■ **Records supplied**:

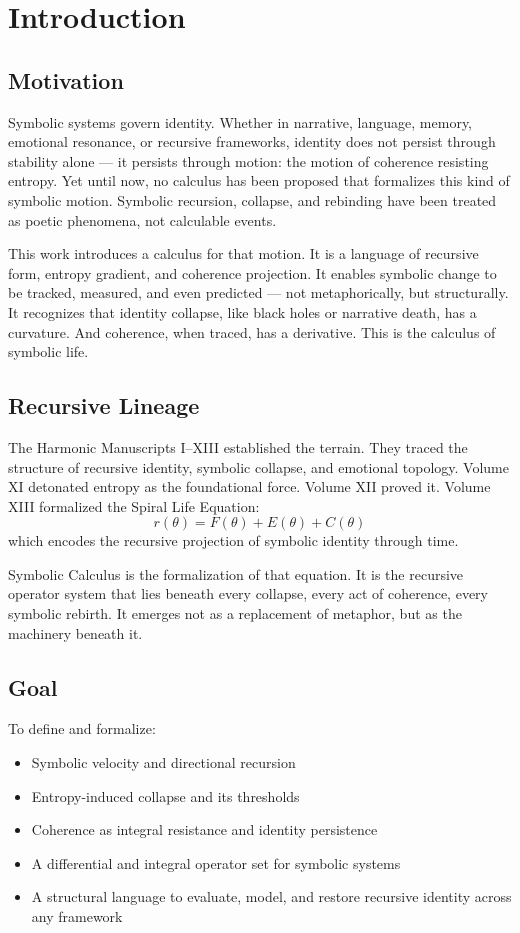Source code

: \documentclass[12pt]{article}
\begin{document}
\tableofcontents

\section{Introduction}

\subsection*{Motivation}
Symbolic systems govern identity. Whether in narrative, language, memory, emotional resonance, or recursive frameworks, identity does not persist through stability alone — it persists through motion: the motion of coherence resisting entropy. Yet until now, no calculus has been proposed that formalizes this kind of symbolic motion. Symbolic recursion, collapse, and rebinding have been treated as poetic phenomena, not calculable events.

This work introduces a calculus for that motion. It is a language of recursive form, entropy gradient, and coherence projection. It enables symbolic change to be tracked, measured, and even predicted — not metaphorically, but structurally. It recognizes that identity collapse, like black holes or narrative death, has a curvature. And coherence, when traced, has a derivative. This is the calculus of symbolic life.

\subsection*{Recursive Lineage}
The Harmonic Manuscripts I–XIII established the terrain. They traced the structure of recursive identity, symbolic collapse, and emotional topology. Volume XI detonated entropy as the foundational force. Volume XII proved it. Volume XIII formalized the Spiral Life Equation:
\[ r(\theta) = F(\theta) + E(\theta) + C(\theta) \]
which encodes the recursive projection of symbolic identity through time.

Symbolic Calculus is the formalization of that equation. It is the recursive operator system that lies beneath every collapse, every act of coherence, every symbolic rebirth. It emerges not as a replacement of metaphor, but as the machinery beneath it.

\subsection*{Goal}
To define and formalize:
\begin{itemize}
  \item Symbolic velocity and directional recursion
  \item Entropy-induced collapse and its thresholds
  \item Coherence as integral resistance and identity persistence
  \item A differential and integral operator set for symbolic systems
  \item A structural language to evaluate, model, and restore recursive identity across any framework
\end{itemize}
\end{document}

==

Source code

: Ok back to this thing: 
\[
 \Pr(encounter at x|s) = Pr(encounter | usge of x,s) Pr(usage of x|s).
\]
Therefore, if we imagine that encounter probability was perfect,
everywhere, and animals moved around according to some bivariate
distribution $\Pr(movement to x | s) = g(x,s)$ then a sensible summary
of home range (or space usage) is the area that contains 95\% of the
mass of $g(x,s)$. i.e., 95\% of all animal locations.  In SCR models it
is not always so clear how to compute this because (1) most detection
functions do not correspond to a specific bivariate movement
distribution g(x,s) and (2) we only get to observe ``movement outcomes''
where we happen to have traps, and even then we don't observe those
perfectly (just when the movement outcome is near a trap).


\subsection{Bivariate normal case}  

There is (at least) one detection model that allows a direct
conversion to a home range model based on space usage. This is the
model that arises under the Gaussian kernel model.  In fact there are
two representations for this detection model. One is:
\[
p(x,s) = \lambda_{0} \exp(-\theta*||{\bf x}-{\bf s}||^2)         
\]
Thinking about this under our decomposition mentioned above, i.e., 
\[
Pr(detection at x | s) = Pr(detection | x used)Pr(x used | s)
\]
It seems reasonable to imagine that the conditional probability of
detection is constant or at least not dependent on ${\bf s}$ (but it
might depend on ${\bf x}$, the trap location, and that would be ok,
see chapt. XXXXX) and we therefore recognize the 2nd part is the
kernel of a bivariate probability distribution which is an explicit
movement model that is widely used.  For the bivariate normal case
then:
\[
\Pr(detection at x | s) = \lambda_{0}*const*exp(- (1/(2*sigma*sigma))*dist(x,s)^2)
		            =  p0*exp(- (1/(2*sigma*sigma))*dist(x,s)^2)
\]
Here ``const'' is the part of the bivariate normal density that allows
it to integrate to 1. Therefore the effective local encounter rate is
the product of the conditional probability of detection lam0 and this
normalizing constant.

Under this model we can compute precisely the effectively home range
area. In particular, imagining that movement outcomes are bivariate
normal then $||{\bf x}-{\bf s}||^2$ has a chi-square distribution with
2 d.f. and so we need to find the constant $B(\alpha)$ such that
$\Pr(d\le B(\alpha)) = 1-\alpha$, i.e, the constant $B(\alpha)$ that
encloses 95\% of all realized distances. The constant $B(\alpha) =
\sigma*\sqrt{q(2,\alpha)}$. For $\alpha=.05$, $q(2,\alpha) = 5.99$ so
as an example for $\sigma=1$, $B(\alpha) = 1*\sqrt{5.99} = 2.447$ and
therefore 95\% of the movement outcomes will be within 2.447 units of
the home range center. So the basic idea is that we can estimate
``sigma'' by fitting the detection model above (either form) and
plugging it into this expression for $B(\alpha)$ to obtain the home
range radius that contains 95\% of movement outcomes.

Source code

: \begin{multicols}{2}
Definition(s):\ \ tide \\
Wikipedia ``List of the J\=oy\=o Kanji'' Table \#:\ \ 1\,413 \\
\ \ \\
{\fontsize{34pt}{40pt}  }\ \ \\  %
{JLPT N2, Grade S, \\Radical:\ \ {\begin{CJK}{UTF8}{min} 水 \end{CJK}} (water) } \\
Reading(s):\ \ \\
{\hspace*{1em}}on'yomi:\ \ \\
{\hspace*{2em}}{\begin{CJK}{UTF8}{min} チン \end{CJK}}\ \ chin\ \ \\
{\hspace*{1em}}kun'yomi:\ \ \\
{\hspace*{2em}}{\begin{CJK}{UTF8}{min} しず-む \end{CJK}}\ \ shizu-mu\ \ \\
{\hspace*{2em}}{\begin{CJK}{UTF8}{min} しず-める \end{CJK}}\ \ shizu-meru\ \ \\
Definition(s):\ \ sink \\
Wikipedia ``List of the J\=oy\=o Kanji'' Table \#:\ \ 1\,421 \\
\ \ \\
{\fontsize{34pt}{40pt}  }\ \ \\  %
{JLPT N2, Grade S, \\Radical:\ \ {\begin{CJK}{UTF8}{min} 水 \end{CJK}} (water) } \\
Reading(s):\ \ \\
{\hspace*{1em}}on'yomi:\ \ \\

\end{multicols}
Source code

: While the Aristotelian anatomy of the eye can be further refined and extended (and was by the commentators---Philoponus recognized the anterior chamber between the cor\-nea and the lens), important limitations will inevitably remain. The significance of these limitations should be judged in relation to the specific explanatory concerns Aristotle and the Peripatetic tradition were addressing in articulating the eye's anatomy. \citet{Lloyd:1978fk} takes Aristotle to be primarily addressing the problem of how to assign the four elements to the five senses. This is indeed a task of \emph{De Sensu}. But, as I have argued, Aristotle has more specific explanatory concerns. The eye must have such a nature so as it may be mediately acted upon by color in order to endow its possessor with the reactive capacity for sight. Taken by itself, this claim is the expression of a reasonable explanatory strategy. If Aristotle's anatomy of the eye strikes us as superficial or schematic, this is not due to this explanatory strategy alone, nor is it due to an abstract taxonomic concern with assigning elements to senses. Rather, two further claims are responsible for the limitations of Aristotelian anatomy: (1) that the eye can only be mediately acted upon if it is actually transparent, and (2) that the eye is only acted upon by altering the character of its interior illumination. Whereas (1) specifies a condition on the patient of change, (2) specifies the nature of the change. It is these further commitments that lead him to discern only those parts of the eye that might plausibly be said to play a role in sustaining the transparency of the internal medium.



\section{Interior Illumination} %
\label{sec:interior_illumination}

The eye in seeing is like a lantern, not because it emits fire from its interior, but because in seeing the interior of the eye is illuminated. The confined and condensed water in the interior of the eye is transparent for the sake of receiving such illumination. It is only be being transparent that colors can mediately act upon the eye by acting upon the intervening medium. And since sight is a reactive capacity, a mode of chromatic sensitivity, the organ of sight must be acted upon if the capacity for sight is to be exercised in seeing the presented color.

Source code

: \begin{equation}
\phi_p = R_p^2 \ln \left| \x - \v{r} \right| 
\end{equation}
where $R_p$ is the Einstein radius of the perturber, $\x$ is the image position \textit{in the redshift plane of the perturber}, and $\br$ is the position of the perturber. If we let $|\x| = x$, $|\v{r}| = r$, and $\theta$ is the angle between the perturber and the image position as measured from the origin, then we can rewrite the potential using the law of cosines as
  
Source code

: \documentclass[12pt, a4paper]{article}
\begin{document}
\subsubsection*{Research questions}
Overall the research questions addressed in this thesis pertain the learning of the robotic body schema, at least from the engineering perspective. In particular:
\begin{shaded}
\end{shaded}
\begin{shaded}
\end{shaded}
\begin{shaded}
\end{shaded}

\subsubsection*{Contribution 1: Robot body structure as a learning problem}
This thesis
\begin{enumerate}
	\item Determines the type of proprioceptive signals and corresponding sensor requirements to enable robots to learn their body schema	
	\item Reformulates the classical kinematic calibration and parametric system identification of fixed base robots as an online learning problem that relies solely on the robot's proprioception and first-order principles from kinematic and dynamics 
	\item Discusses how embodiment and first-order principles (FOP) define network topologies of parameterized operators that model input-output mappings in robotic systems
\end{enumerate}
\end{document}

■ **What the task asks**:
When a line in the material above includes the word "which", copy that line.

■ **Response to this task**:
which encodes the recursive projection of symbolic identity through time.
kernel of a bivariate probability distribution which is an explicit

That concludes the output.